What needs to be done: Find each line below containing the word "week" and copy it.

[Data to examine — start]

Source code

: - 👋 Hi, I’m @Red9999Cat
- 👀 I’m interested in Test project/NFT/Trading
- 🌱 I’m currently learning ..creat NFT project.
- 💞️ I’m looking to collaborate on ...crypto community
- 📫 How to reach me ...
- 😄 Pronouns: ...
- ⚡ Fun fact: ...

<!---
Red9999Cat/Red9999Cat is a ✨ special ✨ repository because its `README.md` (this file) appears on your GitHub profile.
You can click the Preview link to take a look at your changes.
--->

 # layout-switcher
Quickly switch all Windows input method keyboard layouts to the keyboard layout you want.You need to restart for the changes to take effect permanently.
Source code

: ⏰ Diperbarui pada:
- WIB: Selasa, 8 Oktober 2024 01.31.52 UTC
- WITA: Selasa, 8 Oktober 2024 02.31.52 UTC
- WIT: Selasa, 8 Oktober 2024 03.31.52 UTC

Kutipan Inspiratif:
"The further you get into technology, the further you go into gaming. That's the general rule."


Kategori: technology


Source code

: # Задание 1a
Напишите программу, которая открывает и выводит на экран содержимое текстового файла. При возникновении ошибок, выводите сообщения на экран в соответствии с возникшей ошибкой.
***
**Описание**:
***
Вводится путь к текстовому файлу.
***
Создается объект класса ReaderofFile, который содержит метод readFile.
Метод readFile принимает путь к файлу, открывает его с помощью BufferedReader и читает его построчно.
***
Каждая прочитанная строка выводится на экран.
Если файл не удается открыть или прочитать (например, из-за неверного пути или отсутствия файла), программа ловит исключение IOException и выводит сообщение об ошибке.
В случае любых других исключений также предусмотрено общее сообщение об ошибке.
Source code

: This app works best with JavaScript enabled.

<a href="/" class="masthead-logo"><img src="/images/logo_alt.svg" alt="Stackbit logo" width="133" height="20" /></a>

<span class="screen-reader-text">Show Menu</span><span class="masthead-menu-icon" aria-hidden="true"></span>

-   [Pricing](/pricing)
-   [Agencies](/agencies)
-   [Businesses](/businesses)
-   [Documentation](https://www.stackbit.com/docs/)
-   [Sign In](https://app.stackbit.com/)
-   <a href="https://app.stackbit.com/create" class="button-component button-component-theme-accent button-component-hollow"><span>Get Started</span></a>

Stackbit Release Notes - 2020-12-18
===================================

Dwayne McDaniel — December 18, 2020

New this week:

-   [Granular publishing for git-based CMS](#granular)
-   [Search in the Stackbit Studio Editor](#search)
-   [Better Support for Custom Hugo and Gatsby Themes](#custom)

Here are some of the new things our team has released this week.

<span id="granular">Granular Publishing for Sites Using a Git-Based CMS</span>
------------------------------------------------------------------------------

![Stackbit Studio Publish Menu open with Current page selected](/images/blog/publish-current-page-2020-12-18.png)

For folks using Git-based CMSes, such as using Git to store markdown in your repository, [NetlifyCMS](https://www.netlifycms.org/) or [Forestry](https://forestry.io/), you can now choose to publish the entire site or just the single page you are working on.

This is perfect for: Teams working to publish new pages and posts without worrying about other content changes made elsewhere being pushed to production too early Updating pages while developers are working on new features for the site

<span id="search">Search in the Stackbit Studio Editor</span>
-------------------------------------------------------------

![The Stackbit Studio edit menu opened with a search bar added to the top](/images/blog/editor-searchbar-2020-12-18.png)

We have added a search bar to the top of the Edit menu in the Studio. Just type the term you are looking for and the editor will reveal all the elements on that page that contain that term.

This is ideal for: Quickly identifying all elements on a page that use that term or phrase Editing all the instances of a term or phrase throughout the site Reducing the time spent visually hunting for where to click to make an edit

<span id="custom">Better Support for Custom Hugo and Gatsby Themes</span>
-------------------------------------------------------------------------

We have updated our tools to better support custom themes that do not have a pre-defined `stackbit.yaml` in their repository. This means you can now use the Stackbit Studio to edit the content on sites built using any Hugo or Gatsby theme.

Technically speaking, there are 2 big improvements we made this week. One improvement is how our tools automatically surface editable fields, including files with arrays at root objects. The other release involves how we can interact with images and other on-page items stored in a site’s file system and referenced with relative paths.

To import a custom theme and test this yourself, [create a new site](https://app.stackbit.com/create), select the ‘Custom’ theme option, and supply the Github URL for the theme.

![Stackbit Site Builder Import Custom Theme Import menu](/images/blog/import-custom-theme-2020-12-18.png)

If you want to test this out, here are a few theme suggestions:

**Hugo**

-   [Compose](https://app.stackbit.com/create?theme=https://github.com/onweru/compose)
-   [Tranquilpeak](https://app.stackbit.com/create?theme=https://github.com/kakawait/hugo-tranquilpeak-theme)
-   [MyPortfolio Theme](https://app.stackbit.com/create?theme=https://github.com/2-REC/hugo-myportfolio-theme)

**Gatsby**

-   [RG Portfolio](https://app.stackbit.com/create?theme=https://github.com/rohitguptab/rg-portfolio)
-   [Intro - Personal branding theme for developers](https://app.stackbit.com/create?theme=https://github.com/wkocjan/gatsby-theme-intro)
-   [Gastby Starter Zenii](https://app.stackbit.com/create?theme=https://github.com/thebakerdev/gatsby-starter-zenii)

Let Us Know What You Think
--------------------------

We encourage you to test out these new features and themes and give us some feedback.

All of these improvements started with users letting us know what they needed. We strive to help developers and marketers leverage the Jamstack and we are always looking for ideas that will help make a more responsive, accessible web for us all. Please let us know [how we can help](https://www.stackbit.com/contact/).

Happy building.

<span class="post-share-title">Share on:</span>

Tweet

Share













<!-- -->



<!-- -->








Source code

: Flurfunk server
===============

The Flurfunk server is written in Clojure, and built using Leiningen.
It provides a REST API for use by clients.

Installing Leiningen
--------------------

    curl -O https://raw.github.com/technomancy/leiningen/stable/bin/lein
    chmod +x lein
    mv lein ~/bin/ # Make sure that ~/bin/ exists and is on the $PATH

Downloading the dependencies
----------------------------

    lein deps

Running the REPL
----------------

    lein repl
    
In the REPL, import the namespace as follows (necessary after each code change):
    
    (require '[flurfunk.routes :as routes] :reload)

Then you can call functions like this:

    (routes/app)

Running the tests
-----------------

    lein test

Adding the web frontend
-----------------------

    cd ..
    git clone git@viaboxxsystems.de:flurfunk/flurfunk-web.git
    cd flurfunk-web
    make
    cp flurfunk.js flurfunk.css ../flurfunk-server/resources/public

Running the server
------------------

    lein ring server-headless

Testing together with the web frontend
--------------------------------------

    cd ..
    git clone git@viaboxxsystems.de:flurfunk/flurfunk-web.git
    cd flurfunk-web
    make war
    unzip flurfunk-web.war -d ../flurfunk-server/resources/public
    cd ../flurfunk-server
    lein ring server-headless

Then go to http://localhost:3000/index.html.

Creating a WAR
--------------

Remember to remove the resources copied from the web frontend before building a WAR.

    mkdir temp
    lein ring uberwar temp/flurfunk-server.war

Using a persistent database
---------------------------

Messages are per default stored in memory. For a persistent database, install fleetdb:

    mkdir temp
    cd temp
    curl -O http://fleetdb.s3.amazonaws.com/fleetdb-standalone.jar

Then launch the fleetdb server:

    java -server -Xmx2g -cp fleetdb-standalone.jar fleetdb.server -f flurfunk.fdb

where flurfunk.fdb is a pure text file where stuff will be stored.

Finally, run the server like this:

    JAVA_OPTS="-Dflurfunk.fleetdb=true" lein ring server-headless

[Data to examine — finish]

Answer space:
New this week:
Here are some of the new things our team has released this week.
Technically speaking, there are 2 big improvements we made this week. One improvement is how our tools automatically surface editable fields, including files with arrays at root objects. The other release involves how we can interact with images and other on-page items stored in a site’s file system and referenced with relative paths.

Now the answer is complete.